--- START ---

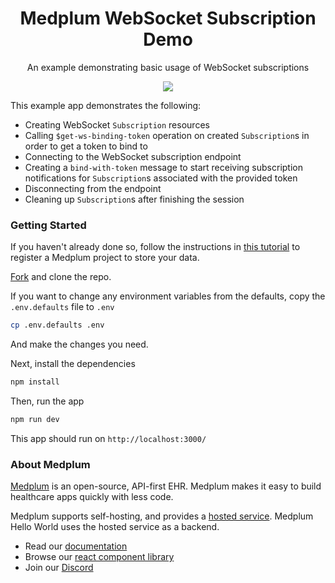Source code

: <h1 align="center">Medplum WebSocket Subscription Demo</h1>
<p align="center">An example demonstrating basic usage of WebSocket subscriptions</p>
<p align="center">
<a href="https://github.com/medplum/medplum-websocket-subscriptions-demo/blob/main/LICENSE.txt">
    <img src="https://img.shields.io/badge/license-Apache-blue.svg" />
  </a>
</p>

This example app demonstrates the following:

- Creating WebSocket `Subscription` resources
- Calling `$get-ws-binding-token` operation on created `Subscription`s in order to get a token to bind to
- Connecting to the WebSocket subscription endpoint
- Creating a `bind-with-token` message to start receiving subscription notifications for `Subscription`s associated with the provided token
- Disconnecting from the endpoint
- Cleaning up `Subscription`s after finishing the session

### Getting Started

If you haven't already done so, follow the instructions in [this tutorial](https://www.medplum.com/docs/tutorials/register) to register a Medplum project to store your data.

[Fork](https://github.com/medplum/medplum-websocket-subscriptions-demo/fork) and clone the repo.

If you want to change any environment variables from the defaults, copy the `.env.defaults` file to `.env`

```bash
cp .env.defaults .env
```

And make the changes you need.

Next, install the dependencies

```bash
npm install
```

Then, run the app

```bash
npm run dev
```

This app should run on `http://localhost:3000/`

### About Medplum

[Medplum](https://www.medplum.com/) is an open-source, API-first EHR. Medplum makes it easy to build healthcare apps quickly with less code.

Medplum supports self-hosting, and provides a [hosted service](https://app.medplum.com/). Medplum Hello World uses the hosted service as a backend.

- Read our [documentation](https://www.medplum.com/docs)
- Browse our [react component library](https://storybook.medplum.com/)
- Join our [Discord](https://discord.gg/medplum)
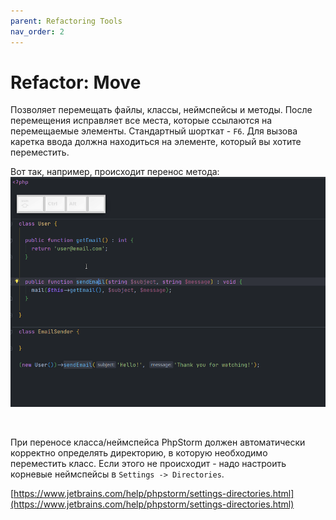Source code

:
 ```yaml
---
parent: Refactoring Tools
nav_order: 2
---
```


# Refactor: Move

Позволяет перемещать файлы, классы, неймспейсы и методы. После перемещения исправляет все места, которые ссылаются на перемещаемые элементы. Стандартный шорткат - `F6`. Для вызова каретка ввода должна находиться на элементе, который вы хотите переместить.

Вот так, например, происходит перенос метода:<br>
![Move method example](assets/MoveMethodExample.gif)

<br/>

При переносе класса/неймспейса PhpStorm должен автоматически корректно определять директорию, в которую необходимо переместить класс. Если этого не происходит - надо настроить корневые неймспейсы в `Settings -> Directories`.

[https://www.jetbrains.com/help/phpstorm/settings-directories.html](https://www.jetbrains.com/help/phpstorm/settings-directories.html)
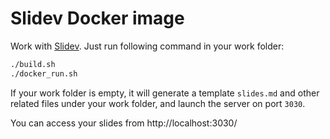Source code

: # Slidev Docker image

Work with [Slidev](https://sli.dev/). Just run following command in your work folder:

```bash
./build.sh
./docker_run.sh
```

If your work folder is empty, it will generate a template `slides.md` and other related files under your work folder, and launch the server on port `3030`. 

You can access your slides from http://localhost:3030/

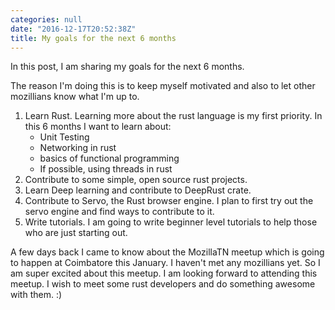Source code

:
 ```yaml
---
categories: null
date: "2016-12-17T20:52:38Z"
title: My goals for the next 6 months
---
```

In this post, I am sharing my goals for the next 6 months.

The reason I'm doing this is to keep myself motivated and also to let other mozillians know what I'm up to.

1. Learn Rust. Learning more about the rust language is my first priority. In this 6 months I want to learn about:
	* Unit Testing
	* Networking in rust
	* basics of functional programming
	* If possible, using threads in rust
2. Contribute to some simple, open source rust projects.
3. Learn Deep learning and contribute to DeepRust crate.
4. Contribute to Servo, the Rust browser engine. I plan to first try out the servo engine and find ways to contribute to it.
5. Write tutorials. I am going to write beginner level tutorials to help those who are just starting out.

A few days back I came to know about the MozillaTN meetup which is going to happen at Coimbatore this January. I haven't met any mozillians yet. So I am super excited about this meetup. I am looking forward to attending this meetup. I wish to meet some rust developers and do something awesome with them. :)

--- END ---

▸ **What is needed**: Your answer should consist of the lines above that hold the word "Creating", copied exactly.

▸ **Your solution**:
- Creating WebSocket `Subscription` resources
- Creating a `bind-with-token` message to start receiving subscription notifications for `Subscription`s associated with the provided token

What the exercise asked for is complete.